| ACTION ITEM |
Your task is to transcribe the data exactly while omitting each picture.

| STUDY MATERIAL |

+ + + +

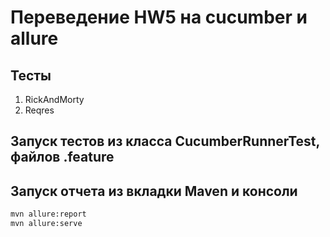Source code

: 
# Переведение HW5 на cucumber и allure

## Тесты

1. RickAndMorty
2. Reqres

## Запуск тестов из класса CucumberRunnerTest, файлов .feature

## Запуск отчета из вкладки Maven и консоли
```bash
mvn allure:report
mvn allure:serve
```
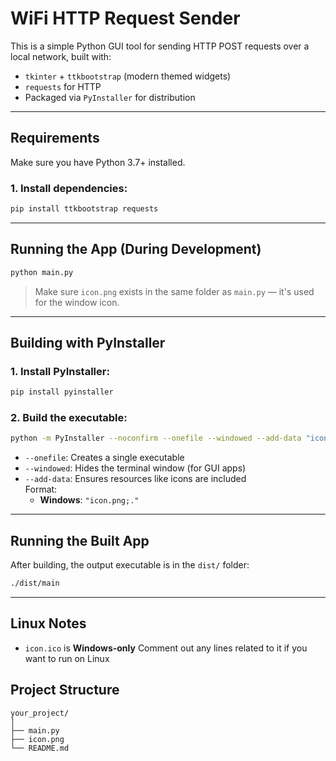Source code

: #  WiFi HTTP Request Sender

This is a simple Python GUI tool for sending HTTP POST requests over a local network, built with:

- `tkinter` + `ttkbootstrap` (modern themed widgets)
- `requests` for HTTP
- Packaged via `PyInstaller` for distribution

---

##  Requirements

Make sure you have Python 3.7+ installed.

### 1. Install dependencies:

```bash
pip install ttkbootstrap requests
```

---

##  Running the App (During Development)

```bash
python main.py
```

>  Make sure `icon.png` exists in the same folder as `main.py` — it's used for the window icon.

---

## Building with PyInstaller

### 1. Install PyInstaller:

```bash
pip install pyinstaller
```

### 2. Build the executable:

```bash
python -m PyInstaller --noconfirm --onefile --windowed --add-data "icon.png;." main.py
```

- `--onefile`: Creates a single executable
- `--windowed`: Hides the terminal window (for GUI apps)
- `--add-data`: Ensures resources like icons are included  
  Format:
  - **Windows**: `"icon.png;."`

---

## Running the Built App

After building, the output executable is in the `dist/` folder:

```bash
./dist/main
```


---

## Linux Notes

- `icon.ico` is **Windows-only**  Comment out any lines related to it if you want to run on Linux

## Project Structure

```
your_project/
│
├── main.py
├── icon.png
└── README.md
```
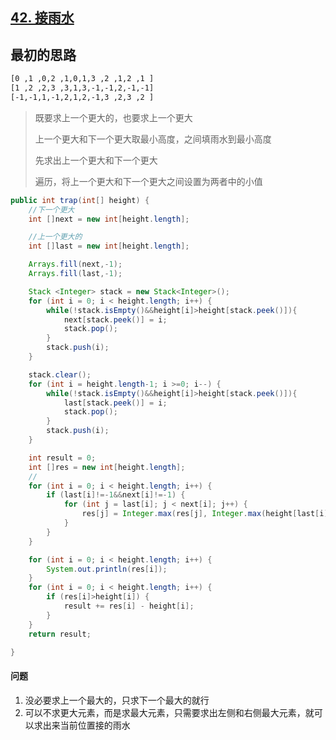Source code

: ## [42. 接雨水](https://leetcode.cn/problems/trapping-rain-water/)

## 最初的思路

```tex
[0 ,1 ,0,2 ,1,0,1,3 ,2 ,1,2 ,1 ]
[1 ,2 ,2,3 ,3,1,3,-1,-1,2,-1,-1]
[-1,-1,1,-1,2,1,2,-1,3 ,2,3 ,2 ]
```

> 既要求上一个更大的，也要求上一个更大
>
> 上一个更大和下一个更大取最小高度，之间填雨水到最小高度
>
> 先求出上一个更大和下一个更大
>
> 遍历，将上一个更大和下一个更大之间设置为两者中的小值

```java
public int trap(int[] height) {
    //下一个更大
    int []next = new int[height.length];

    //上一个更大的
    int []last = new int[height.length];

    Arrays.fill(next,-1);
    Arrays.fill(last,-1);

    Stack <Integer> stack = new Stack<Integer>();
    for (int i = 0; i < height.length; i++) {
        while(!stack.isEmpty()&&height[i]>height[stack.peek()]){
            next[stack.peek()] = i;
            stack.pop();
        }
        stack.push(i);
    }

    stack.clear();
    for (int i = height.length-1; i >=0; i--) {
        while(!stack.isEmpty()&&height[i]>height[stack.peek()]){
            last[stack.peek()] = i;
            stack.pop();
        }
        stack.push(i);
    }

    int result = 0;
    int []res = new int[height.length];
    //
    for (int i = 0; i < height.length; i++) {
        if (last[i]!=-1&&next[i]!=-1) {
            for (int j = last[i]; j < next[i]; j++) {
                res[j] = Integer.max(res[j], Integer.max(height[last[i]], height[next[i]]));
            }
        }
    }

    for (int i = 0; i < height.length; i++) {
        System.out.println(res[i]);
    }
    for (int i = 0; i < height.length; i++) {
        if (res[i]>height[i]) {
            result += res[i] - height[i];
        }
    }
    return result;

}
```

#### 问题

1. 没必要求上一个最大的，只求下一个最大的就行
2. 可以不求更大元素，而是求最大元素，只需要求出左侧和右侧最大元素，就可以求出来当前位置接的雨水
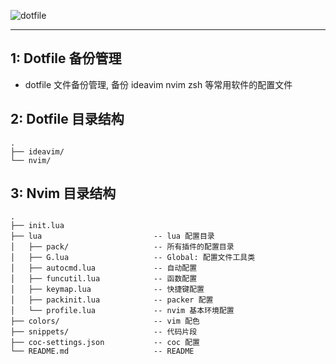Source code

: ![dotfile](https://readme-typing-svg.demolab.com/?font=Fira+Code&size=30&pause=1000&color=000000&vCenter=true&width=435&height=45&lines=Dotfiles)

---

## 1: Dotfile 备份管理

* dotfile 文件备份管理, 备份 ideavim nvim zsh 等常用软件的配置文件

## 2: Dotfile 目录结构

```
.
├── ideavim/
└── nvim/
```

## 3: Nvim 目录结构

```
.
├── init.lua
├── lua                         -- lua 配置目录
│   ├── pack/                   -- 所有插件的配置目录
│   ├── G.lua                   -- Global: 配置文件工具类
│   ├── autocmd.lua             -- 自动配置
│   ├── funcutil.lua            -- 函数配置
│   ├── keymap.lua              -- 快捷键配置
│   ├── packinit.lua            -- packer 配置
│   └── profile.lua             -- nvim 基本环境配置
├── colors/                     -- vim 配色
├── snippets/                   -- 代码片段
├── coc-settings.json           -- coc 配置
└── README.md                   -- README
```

+ + + +

| YOUR SOLUTION |
Source code

: 
# Переведение HW5 на cucumber и allure

## Тесты

1. RickAndMorty
2. Reqres

## Запуск тестов из класса CucumberRunnerTest, файлов .feature

## Запуск отчета из вкладки Maven и консоли
```bash
mvn allure:report
mvn allure:serve
```
Source code

: #  WiFi HTTP Request Sender

This is a simple Python GUI tool for sending HTTP POST requests over a local network, built with:

- `tkinter` + `ttkbootstrap` (modern themed widgets)
- `requests` for HTTP
- Packaged via `PyInstaller` for distribution

---

##  Requirements

Make sure you have Python 3.7+ installed.

### 1. Install dependencies:

```bash
pip install ttkbootstrap requests
```

---

##  Running the App (During Development)

```bash
python main.py
```

>  Make sure `icon.png` exists in the same folder as `main.py` — it's used for the window icon.

---

## Building with PyInstaller

### 1. Install PyInstaller:

```bash
pip install pyinstaller
```

### 2. Build the executable:

```bash
python -m PyInstaller --noconfirm --onefile --windowed --add-data "icon.png;." main.py
```

- `--onefile`: Creates a single executable
- `--windowed`: Hides the terminal window (for GUI apps)
- `--add-data`: Ensures resources like icons are included  
  Format:
  - **Windows**: `"icon.png;."`

---

## Running the Built App

After building, the output executable is in the `dist/` folder:

```bash
./dist/main
```


---

## Linux Notes

- `icon.ico` is **Windows-only**  Comment out any lines related to it if you want to run on Linux

## Project Structure

```
your_project/
│
├── main.py
├── icon.png
└── README.md
```
Source code

: ## [42. 接雨水](https://leetcode.cn/problems/trapping-rain-water/)

## 最初的思路

```tex
[0 ,1 ,0,2 ,1,0,1,3 ,2 ,1,2 ,1 ]
[1 ,2 ,2,3 ,3,1,3,-1,-1,2,-1,-1]
[-1,-1,1,-1,2,1,2,-1,3 ,2,3 ,2 ]
```

> 既要求上一个更大的，也要求上一个更大
>
> 上一个更大和下一个更大取最小高度，之间填雨水到最小高度
>
> 先求出上一个更大和下一个更大
>
> 遍历，将上一个更大和下一个更大之间设置为两者中的小值

```java
public int trap(int[] height) {
    //下一个更大
    int []next = new int[height.length];

    //上一个更大的
    int []last = new int[height.length];

    Arrays.fill(next,-1);
    Arrays.fill(last,-1);

    Stack <Integer> stack = new Stack<Integer>();
    for (int i = 0; i < height.length; i++) {
        while(!stack.isEmpty()&&height[i]>height[stack.peek()]){
            next[stack.peek()] = i;
            stack.pop();
        }
        stack.push(i);
    }

    stack.clear();
    for (int i = height.length-1; i >=0; i--) {
        while(!stack.isEmpty()&&height[i]>height[stack.peek()]){
            last[stack.peek()] = i;
            stack.pop();
        }
        stack.push(i);
    }

    int result = 0;
    int []res = new int[height.length];
    //
    for (int i = 0; i < height.length; i++) {
        if (last[i]!=-1&&next[i]!=-1) {
            for (int j = last[i]; j < next[i]; j++) {
                res[j] = Integer.max(res[j], Integer.max(height[last[i]], height[next[i]]));
            }
        }
    }

    for (int i = 0; i < height.length; i++) {
        System.out.println(res[i]);
    }
    for (int i = 0; i < height.length; i++) {
        if (res[i]>height[i]) {
            result += res[i] - height[i];
        }
    }
    return result;

}
```

#### 问题

1. 没必要求上一个最大的，只求下一个最大的就行
2. 可以不求更大元素，而是求最大元素，只需要求出左侧和右侧最大元素，就可以求出来当前位置接的雨水
Source code

: ![dotfile](https://readme-typing-svg.demolab.com/?font=Fira+Code&size=30&pause=1000&color=000000&vCenter=true&width=435&height=45&lines=Dotfiles)

---

## 1: Dotfile 备份管理

* dotfile 文件备份管理, 备份 ideavim nvim zsh 等常用软件的配置文件

## 2: Dotfile 目录结构

```
.
├── ideavim/
└── nvim/
```

## 3: Nvim 目录结构

```
.
├── init.lua
├── lua                         -- lua 配置目录
│   ├── pack/                   -- 所有插件的配置目录
│   ├── G.lua                   -- Global: 配置文件工具类
│   ├── autocmd.lua             -- 自动配置
│   ├── funcutil.lua            -- 函数配置
│   ├── keymap.lua              -- 快捷键配置
│   ├── packinit.lua            -- packer 配置
│   └── profile.lua             -- nvim 基本环境配置
├── colors/                     -- vim 配色
├── snippets/                   -- 代码片段
├── coc-settings.json           -- coc 配置
└── README.md                   -- README
```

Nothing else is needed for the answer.